--- WORK ITEM ---
Only lines holding the word "depending" are wanted. Copy them from the listing below.
RECORDS FOR THE EXERCISE START
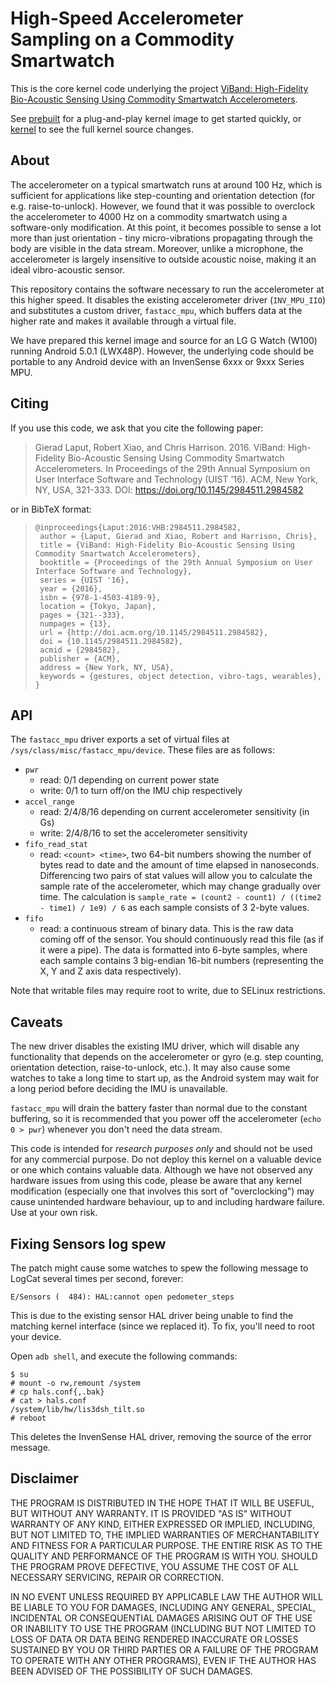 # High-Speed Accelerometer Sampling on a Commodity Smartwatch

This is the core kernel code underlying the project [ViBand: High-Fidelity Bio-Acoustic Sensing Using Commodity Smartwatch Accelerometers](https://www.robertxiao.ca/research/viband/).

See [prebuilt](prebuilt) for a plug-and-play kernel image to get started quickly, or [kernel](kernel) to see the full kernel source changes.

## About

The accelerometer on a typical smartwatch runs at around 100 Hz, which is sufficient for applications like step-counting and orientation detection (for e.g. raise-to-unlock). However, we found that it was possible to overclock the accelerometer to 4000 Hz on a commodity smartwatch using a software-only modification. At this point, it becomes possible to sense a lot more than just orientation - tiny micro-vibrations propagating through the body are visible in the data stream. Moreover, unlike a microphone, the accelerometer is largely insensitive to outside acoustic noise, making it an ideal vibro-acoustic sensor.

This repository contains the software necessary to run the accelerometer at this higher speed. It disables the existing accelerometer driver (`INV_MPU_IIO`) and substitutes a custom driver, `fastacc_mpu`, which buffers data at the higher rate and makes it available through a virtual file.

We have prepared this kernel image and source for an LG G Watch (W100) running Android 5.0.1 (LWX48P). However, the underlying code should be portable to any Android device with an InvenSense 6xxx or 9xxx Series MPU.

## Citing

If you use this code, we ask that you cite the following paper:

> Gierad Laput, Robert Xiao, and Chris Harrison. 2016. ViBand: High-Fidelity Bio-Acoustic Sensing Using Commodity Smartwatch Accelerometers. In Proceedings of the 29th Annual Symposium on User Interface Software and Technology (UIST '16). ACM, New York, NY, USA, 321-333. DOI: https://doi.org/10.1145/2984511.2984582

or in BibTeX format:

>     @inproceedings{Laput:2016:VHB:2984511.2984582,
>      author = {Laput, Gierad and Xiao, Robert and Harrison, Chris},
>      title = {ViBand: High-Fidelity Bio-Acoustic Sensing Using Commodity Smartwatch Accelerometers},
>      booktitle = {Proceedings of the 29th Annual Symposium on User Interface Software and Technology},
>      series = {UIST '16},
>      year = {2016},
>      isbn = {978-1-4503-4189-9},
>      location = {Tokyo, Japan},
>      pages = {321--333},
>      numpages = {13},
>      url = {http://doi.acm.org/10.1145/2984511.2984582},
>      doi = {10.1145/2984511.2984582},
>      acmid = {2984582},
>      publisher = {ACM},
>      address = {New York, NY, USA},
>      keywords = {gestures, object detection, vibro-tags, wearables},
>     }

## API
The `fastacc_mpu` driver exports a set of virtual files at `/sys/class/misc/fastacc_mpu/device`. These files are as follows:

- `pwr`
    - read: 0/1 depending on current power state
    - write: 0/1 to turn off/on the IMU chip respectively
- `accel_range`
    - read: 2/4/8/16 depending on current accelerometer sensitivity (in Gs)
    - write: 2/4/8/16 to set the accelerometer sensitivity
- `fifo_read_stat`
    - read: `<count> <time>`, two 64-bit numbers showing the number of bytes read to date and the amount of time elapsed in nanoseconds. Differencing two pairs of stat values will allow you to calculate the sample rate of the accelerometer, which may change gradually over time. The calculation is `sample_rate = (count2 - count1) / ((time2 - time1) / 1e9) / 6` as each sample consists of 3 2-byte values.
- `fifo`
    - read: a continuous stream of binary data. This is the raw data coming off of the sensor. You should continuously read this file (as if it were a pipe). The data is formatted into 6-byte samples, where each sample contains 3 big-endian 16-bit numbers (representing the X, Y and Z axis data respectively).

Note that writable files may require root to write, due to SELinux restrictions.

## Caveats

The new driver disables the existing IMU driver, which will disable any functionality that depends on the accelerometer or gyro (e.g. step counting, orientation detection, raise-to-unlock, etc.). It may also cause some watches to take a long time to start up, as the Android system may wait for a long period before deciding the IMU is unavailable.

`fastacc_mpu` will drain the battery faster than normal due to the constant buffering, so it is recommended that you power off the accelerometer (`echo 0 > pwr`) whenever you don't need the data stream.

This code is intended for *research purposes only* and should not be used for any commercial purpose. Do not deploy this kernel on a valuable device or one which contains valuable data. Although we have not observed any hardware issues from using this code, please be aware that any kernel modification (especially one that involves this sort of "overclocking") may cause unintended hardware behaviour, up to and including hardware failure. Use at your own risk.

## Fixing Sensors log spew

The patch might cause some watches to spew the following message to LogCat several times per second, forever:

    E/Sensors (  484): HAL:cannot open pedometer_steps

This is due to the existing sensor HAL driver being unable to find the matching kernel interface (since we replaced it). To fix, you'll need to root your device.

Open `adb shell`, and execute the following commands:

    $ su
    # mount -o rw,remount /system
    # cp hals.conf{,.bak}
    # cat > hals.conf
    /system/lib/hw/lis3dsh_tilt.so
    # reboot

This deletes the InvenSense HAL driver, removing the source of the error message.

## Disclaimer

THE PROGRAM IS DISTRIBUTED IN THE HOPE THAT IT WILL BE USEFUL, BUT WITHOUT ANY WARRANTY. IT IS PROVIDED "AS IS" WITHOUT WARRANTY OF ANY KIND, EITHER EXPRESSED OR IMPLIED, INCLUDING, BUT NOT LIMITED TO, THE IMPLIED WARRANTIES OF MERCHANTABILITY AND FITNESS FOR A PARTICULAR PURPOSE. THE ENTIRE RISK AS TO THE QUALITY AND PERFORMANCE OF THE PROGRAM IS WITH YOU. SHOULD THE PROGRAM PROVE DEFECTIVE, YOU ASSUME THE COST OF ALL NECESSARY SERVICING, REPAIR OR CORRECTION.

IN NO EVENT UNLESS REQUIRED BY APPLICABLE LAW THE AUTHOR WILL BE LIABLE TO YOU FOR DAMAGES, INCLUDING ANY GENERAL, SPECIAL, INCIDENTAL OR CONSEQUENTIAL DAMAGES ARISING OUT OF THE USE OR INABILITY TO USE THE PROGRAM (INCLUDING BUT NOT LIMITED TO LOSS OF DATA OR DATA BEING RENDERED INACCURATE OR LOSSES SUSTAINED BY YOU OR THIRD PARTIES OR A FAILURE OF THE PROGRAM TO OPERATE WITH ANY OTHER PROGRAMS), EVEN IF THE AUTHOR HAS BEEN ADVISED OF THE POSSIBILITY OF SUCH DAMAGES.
RECORDS FOR THE EXERCISE END
RECORDS FOR THE EXERCISE START
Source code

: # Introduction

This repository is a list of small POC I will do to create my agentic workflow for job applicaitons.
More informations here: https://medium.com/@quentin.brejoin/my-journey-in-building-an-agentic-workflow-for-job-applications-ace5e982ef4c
RECORDS FOR THE EXERCISE END
--- EXPECTED ANSWER ---
    - read: 0/1 depending on current power state
    - read: 2/4/8/16 depending on current accelerometer sensitivity (in Gs)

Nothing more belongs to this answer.